How Gully Boy appropriated Azadi from the marginalised

On the eve of the launch of Gully Boy, the much-awaited Bollywood biggie of this quarter, “Khane ke bade bill se Azadi! #GullyBoy,” read a notification from a food delivery application on my phone as loud chants of “Azadi” raised by students protesting (against the detainment of AMU students on charges of sedition) resounded through the streets of my residential campus at JNU. Now this slogan is not the reserve of JNU students; it never has been. Chants of “Azadi” have been raised in women’s rights movements, anti-caste movements and other movements seeking social justice. We, the students of JNU, unlike Zoya Akhtar and the cast of her film, do not attempt to appropriate the cry of the marginalised to suit any of our whims.

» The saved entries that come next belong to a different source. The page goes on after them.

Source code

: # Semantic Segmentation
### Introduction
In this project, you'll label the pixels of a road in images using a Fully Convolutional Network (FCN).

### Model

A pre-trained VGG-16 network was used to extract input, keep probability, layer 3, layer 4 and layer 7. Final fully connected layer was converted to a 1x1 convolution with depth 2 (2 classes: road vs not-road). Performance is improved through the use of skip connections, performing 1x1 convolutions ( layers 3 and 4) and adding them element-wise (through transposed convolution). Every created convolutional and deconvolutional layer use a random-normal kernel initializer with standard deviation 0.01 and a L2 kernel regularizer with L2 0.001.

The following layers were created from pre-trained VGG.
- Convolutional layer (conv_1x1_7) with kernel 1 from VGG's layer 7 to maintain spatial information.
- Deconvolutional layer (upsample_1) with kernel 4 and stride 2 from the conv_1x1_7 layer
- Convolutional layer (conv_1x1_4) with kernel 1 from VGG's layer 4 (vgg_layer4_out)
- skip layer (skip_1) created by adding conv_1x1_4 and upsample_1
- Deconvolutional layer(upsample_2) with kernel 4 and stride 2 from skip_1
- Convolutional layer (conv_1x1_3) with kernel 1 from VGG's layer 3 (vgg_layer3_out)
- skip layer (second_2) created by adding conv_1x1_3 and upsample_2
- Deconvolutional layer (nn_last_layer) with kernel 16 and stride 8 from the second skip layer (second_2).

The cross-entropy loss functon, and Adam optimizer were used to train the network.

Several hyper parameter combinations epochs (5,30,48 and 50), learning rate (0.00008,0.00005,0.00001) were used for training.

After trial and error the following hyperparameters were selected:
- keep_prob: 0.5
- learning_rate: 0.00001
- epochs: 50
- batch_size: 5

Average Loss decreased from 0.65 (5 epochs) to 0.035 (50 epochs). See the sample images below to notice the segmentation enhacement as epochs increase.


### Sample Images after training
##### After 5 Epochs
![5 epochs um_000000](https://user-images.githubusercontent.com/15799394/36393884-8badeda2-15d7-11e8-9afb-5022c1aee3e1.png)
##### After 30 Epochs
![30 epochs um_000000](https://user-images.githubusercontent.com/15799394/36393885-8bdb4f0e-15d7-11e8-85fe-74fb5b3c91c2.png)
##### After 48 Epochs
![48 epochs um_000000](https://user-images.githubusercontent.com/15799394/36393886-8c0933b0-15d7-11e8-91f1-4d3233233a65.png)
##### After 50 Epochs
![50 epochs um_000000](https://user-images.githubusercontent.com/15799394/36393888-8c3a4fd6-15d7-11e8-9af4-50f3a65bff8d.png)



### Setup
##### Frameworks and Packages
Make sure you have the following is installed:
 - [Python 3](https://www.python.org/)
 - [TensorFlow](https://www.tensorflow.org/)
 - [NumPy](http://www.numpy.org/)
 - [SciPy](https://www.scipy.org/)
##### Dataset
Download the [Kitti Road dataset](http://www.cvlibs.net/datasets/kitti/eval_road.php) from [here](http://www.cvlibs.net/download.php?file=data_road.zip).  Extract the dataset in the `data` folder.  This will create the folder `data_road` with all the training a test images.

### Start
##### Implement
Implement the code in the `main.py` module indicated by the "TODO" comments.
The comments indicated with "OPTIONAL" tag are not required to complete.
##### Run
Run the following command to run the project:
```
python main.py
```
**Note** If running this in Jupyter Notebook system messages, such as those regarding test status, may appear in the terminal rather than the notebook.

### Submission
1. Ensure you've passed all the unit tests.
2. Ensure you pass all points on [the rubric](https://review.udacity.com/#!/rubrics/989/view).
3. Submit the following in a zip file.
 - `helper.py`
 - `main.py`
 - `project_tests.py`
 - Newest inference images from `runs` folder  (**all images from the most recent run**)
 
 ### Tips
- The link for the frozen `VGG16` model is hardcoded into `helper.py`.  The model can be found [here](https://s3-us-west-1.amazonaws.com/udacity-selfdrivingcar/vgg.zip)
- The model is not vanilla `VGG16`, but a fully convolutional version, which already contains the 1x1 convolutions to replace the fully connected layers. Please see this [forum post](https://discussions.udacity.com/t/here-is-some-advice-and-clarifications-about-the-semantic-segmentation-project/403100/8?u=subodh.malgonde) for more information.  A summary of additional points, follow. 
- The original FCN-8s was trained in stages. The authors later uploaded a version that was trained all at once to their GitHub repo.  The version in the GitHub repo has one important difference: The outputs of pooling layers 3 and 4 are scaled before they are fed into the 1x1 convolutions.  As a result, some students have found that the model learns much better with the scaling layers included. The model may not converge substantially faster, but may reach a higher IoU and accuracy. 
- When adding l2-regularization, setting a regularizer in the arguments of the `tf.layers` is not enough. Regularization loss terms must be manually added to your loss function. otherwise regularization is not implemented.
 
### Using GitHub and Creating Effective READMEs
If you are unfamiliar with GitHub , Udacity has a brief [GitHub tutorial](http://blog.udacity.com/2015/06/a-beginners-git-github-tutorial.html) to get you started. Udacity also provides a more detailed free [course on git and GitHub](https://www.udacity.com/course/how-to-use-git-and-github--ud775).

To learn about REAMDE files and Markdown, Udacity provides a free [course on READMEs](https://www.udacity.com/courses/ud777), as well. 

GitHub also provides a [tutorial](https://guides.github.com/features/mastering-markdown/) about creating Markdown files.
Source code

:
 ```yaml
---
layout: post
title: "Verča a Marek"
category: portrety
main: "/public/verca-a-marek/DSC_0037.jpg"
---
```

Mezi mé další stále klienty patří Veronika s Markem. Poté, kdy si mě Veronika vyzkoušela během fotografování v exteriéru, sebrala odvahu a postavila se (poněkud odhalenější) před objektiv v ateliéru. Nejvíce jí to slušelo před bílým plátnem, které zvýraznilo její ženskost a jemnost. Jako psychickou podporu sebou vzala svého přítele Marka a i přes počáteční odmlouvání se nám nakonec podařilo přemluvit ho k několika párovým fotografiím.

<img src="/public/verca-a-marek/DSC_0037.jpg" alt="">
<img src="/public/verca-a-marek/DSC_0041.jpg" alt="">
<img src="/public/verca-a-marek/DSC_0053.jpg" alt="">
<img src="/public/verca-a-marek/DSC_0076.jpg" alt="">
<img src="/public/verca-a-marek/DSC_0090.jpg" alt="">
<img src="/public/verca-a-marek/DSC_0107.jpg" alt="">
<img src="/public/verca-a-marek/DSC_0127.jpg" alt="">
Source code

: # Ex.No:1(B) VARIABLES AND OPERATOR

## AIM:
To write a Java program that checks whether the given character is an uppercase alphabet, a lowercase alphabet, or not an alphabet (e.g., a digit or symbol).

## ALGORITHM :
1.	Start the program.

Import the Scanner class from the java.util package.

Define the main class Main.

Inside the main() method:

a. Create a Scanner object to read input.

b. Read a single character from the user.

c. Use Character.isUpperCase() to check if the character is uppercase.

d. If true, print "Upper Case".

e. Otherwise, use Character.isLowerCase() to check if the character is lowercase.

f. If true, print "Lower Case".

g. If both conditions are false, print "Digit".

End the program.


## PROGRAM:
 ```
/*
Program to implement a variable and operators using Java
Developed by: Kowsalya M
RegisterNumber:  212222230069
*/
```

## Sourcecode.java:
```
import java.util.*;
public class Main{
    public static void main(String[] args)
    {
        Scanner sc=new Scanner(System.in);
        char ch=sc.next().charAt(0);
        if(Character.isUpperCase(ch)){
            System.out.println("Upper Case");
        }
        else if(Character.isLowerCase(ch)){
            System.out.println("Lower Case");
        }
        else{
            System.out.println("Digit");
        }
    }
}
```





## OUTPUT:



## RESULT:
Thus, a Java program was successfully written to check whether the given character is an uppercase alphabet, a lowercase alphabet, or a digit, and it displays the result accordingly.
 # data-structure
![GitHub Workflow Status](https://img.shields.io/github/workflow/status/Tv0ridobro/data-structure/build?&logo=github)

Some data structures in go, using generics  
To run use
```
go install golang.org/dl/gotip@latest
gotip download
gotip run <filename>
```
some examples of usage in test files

Gully Boy is the rags-to-riches story of Naezy (Murad), a slum-dweller in Mumbai’s Dharavi. The musical drama follows him as he struggles his way out of class oppression, familial discord and relationship problems to achieve his dream of becoming a rapper. His rap captures his angst against a society which impairs his creativity with financial burden. All he has in his support are his doting girlfriend Safeena and his mentor MC Sher (whose uncanny resemblance to Drake is hard to be ignored). His lyrics are sympathetic to the pain of class immobility, but the film is not.

For a narrative which criticises economic disparity, Gully Boy fails to uphold the very ideals it encashes on. The motif of class inequality it seemingly revolves around, falls through in the numerous marketing gimmicks such as the not-so-subtle presence of a JBL headphone here and a Bira mentioned there. If you were to watch a YouTube video around Valentine’s Day, chances are that you did come across a Cadbury Dairy Milk Silk commercial starring Alia Bhatt and Ranveer Singh. Ironically, they do this to promote a film which valorises the rise of an underdog and depicts the everyday negotiations made by a female medical student in a conservative patriarchal family. This sadly renders the story apparently themed around class oppression into yet another instance of romanticisation of poverty by Bollywood.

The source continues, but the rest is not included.